- [GIVEN DATA]:
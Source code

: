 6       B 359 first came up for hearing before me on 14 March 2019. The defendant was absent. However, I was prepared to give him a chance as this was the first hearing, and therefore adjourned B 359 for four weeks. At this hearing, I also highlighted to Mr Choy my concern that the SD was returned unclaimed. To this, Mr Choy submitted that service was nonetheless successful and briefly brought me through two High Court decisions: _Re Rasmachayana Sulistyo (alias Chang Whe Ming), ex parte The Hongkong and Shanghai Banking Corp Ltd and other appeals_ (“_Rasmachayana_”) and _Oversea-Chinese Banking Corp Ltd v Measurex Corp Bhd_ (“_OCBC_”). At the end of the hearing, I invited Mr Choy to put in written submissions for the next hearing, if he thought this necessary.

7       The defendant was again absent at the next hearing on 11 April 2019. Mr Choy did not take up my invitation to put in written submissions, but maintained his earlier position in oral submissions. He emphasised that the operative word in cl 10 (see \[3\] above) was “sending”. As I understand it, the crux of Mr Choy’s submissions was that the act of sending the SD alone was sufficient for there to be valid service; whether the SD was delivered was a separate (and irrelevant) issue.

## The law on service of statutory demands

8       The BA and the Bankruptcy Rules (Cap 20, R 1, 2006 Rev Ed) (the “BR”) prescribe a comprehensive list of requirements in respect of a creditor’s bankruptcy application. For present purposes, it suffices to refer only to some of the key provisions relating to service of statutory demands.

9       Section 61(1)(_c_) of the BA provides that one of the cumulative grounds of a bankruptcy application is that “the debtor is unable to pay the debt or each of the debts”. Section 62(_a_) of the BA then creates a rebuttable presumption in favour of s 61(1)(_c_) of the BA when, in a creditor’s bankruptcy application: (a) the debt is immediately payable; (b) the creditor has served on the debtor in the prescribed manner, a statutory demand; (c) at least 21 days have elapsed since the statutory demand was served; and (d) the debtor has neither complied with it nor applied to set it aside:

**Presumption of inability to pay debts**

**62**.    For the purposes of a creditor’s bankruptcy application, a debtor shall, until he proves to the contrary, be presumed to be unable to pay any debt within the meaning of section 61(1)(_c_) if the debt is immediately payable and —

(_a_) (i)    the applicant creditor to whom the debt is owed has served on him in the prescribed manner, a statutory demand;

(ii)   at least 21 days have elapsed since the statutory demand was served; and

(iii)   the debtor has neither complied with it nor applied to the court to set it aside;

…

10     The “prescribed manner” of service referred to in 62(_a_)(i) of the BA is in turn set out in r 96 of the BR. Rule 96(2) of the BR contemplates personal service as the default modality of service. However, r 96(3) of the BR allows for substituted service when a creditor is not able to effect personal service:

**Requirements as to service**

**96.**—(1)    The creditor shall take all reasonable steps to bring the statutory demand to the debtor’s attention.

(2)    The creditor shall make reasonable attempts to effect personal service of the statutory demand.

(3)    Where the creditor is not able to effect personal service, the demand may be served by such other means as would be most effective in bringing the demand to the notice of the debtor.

- [PROBLEM REQUIREMENTS]: Return nothing but the lines from the start of the listing above through the line containing "thought this necessary.", exactly as given.

- [THE ANSWER]:
Source code

: 6       B 359 first came up for hearing before me on 14 March 2019. The defendant was absent. However, I was prepared to give him a chance as this was the first hearing, and therefore adjourned B 359 for four weeks. At this hearing, I also highlighted to Mr Choy my concern that the SD was returned unclaimed. To this, Mr Choy submitted that service was nonetheless successful and briefly brought me through two High Court decisions: _Re Rasmachayana Sulistyo (alias Chang Whe Ming), ex parte The Hongkong and Shanghai Banking Corp Ltd and other appeals_ (“_Rasmachayana_”) and _Oversea-Chinese Banking Corp Ltd v Measurex Corp Bhd_ (“_OCBC_”). At the end of the hearing, I invited Mr Choy to put in written submissions for the next hearing, if he thought this necessary.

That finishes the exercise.